И, по-видимому, это источник нашего внезапного отключения электроэнергии.

— Мы сможем продержаться до тех пор, пока энергетическая компания не устранит аварию, — ворчит он.

Я вся промокла от снега и дрожу. Без обогревателя в комнате сквозняк. Никакого тепла. Это самое худшее.

— Раздевайся, — требует он хриплым голосом.

Я переключаю своё внимание на мужчину, когда он бросает поленья в камин.

— Ч…Что?

— Вылезай из этой мокрой одежды, Элма. Ты подхватишь воспаление лёгких. — Он повернулся ко мне спиной, и мне стало неловко из-за того, что я предположила, будто его слова могут означать что-то совсем другое.

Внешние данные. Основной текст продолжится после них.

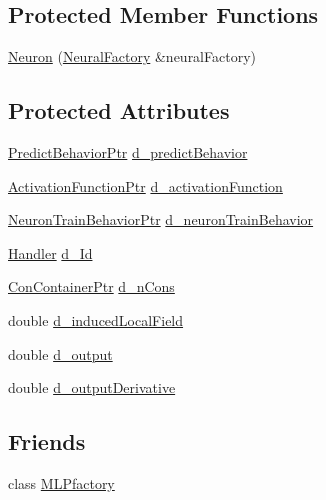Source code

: \subsection*{Protected Member Functions}
\begin{DoxyCompactItemize}
\item 
\hyperlink{class_neuron_a814666c8dc635e30659aa95cc4886e5f}{Neuron} (\hyperlink{class_neural_factory}{NeuralFactory} \&neuralFactory)
\end{DoxyCompactItemize}
\subsection*{Protected Attributes}
\begin{DoxyCompactItemize}
\item 
\hyperlink{_a_m_o_r_e_8h_a1fb2f1f8fdf1e08c42ef4bdce436af93}{PredictBehaviorPtr} \hyperlink{class_neuron_a2522e221f58c84bd3a1c32647da4a411}{d\_\-predictBehavior}
\item 
\hyperlink{_a_m_o_r_e_8h_a77602a0277a02e5769c3df0adc669b17}{ActivationFunctionPtr} \hyperlink{class_neuron_ad530e9f0bb556e0469b5074e6b7f463f}{d\_\-activationFunction}
\item 
\hyperlink{_a_m_o_r_e_8h_a687ad68f1793905a403f187c0eda2ec1}{NeuronTrainBehaviorPtr} \hyperlink{class_neuron_ab435b271c3deef356620b5582630e77b}{d\_\-neuronTrainBehavior}
\item 
\hyperlink{_a_m_o_r_e_8h_abc871abb71cff6655b8172ee7240b8ef}{Handler} \hyperlink{class_neuron_ab1a34e30b663c41342e8f8eaac8bd466}{d\_\-Id}
\item 
\hyperlink{_a_m_o_r_e_8h_a1021dbaf961d1c8da6d58a8566e5778b}{ConContainerPtr} \hyperlink{class_neuron_ac3cb61c8582bb07bb3c61fe9fa07489b}{d\_\-nCons}
\item 
double \hyperlink{class_neuron_a4370eae5b594fb4c7f544fcefa298c7c}{d\_\-inducedLocalField}
\item 
double \hyperlink{class_neuron_a1e0b130755580b323da98c5332a6610e}{d\_\-output}
\item 
double \hyperlink{class_neuron_a7145844d8be9fb33ad77d47eb50fb9af}{d\_\-outputDerivative}
\end{DoxyCompactItemize}
\subsection*{Friends}
\begin{DoxyCompactItemize}
\item 
class \hyperlink{class_neuron_a1aa48940238b9487734e590ffab33a1b}{MLPfactory}
\end{DoxyCompactItemize}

Я брожу по довольно тёмной хижине, пока не попадаю в спальню. Мой телефон загорается на кровати, и я хватаю его. Замёрзшими пальцами я перечитала множество сообщений от моих старых друзей. Я нахожу одно от Зейна, которое заставляет меня улыбаться.

Зейн: Где ты живёшь? У моего отца есть квадроциклы. Я могу приехать и забрать тебя.

Вчера я не говорила ему, что живу с нашим директором. По какой-то причине мне хотелось держать эту информацию при себе.

Я: За городом, у озера. Всё равно слишком холодно для поездки.

Он отвечает мгновенно.

Зейн: Слабачка.

Я показываю язык телефону, но потом замечаю, что мой аккумулятор разрядился из-за постоянно отправляемых мне Ритой смс. Очевидно, у неё проблемы с парнем. Или с парнями. Тот, кого она поцеловала вчера вечером, видел, как она целовалась с кем-то ещё между уроками сегодня утром. Так вот, вчерашний парень назвал её шлюхой.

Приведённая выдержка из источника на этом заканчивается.